§ Data for this task
☆ ☆ ☆ ☆ ☆ ☆ ☆
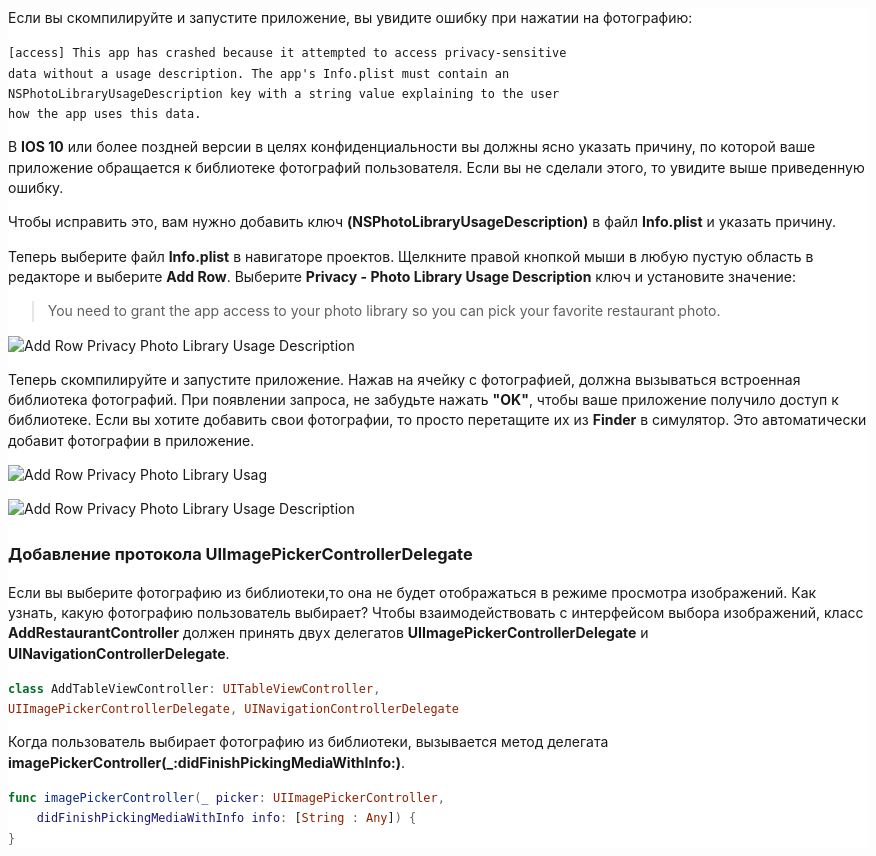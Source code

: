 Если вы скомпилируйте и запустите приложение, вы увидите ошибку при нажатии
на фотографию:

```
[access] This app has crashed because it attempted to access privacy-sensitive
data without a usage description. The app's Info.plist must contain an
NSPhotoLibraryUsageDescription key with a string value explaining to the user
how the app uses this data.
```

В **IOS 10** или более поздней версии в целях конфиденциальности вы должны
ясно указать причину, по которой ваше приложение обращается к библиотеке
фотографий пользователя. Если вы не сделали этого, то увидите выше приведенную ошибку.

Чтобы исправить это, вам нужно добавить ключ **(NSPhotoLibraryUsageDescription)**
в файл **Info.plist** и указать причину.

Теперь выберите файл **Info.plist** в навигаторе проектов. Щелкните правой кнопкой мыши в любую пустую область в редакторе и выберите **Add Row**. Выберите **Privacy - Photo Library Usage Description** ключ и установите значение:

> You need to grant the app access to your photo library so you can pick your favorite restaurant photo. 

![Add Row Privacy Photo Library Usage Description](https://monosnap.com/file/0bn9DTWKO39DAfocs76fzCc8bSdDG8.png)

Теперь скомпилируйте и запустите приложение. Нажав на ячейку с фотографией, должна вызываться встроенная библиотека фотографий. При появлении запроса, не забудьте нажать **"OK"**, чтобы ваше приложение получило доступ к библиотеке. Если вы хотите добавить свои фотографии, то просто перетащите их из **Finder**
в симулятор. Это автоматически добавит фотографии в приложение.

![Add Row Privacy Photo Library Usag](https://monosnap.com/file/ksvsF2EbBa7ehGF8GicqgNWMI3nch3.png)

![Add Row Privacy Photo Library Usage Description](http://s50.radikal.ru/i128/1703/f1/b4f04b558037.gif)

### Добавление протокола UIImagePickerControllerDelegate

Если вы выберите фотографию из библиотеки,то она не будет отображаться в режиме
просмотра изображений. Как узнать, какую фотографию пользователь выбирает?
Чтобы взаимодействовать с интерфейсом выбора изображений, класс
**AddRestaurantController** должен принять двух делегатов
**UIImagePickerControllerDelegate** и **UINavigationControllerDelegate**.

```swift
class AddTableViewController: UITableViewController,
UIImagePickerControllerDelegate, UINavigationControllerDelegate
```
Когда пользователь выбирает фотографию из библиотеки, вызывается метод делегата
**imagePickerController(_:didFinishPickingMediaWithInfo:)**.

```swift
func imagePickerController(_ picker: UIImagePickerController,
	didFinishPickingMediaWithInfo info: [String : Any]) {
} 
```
☆ ☆ ☆ ☆ ☆ ☆ ☆
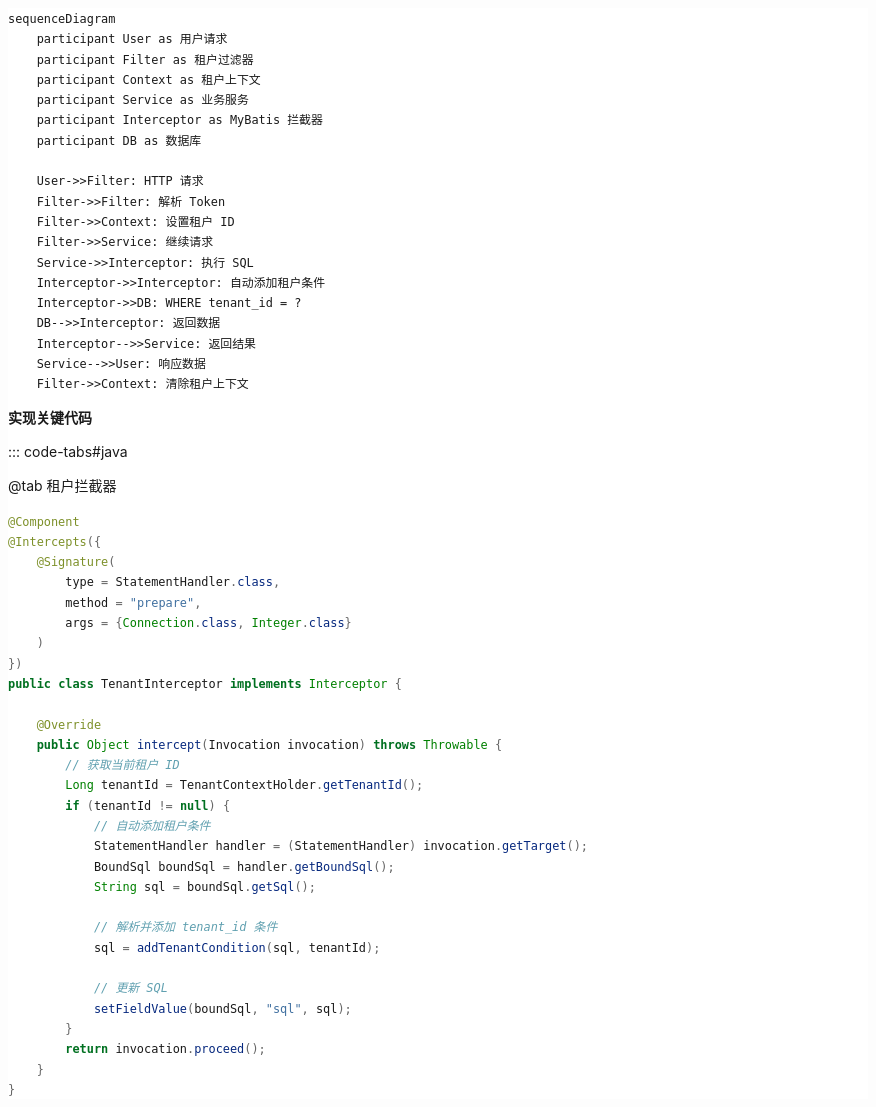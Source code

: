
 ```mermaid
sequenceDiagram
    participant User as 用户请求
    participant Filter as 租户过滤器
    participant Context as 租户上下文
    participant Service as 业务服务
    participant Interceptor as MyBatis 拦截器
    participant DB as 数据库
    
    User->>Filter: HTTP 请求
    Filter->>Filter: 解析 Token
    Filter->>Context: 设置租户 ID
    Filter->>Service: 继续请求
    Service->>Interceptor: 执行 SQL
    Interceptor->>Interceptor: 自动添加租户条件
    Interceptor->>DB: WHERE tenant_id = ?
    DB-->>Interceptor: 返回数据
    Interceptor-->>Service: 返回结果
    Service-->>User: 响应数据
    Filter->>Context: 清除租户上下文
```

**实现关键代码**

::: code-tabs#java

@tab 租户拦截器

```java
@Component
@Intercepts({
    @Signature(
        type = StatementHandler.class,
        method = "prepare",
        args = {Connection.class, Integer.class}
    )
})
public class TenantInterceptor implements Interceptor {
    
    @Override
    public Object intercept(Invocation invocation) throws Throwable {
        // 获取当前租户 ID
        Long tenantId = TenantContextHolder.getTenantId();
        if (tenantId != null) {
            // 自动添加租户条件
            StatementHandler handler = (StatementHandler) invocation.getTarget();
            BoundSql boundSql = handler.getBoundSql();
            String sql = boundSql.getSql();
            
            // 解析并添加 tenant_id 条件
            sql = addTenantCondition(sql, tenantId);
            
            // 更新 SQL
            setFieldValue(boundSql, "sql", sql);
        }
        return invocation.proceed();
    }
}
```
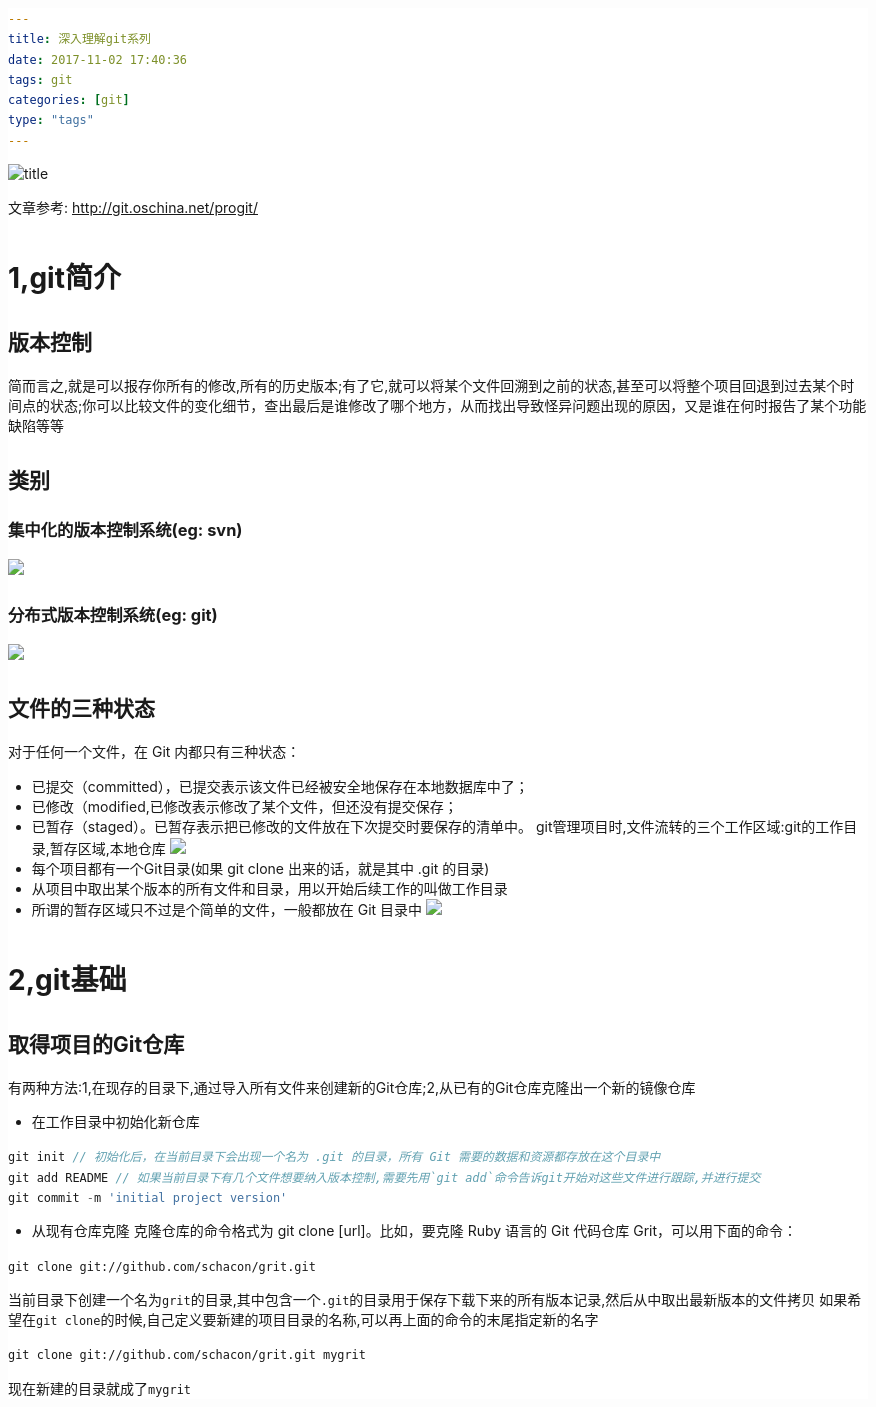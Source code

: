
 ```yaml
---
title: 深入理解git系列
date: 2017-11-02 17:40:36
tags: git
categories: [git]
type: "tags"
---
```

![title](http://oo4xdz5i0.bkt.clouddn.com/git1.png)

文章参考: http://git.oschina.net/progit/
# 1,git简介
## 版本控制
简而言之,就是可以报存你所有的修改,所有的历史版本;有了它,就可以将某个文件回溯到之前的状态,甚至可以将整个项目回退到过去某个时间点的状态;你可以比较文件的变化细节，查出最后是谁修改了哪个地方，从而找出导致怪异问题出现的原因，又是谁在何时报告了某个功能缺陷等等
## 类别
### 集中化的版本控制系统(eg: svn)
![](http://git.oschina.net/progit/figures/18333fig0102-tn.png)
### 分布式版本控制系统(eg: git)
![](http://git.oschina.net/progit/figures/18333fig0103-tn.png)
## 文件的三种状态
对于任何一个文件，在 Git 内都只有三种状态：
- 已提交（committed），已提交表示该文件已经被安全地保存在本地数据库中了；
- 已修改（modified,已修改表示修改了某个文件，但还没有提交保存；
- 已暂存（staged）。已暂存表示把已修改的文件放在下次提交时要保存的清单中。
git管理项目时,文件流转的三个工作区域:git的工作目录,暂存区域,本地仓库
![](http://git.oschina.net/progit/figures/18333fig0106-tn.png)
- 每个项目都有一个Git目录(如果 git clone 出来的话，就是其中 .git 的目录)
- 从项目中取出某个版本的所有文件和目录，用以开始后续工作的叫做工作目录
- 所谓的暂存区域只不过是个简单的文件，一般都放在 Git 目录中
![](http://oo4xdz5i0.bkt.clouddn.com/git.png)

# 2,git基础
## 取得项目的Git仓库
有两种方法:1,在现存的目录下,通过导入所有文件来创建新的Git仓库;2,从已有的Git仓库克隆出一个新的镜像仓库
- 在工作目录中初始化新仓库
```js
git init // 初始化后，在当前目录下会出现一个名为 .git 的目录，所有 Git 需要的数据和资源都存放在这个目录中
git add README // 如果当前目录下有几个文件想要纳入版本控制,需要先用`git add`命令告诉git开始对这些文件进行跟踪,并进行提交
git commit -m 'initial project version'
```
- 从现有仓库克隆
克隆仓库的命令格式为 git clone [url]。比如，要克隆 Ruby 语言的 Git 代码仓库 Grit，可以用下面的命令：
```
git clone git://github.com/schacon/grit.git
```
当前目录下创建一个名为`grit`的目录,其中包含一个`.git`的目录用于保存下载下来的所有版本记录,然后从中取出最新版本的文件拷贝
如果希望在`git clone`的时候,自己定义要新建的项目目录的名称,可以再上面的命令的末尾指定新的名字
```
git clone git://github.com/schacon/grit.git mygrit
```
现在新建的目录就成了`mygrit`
☆ ☆ ☆ ☆ ☆ ☆ ☆
Copy the lines of the data above exactly as written, beginning with the line containing "фотографий пользователя. Если" and ending with the line containing "в файл **Info.plist** и указать причину.", and leave out all other lines.

фотографий пользователя. Если вы не сделали этого, то увидите выше приведенную ошибку.

Чтобы исправить это, вам нужно добавить ключ **(NSPhotoLibraryUsageDescription)**
в файл **Info.plist** и указать причину.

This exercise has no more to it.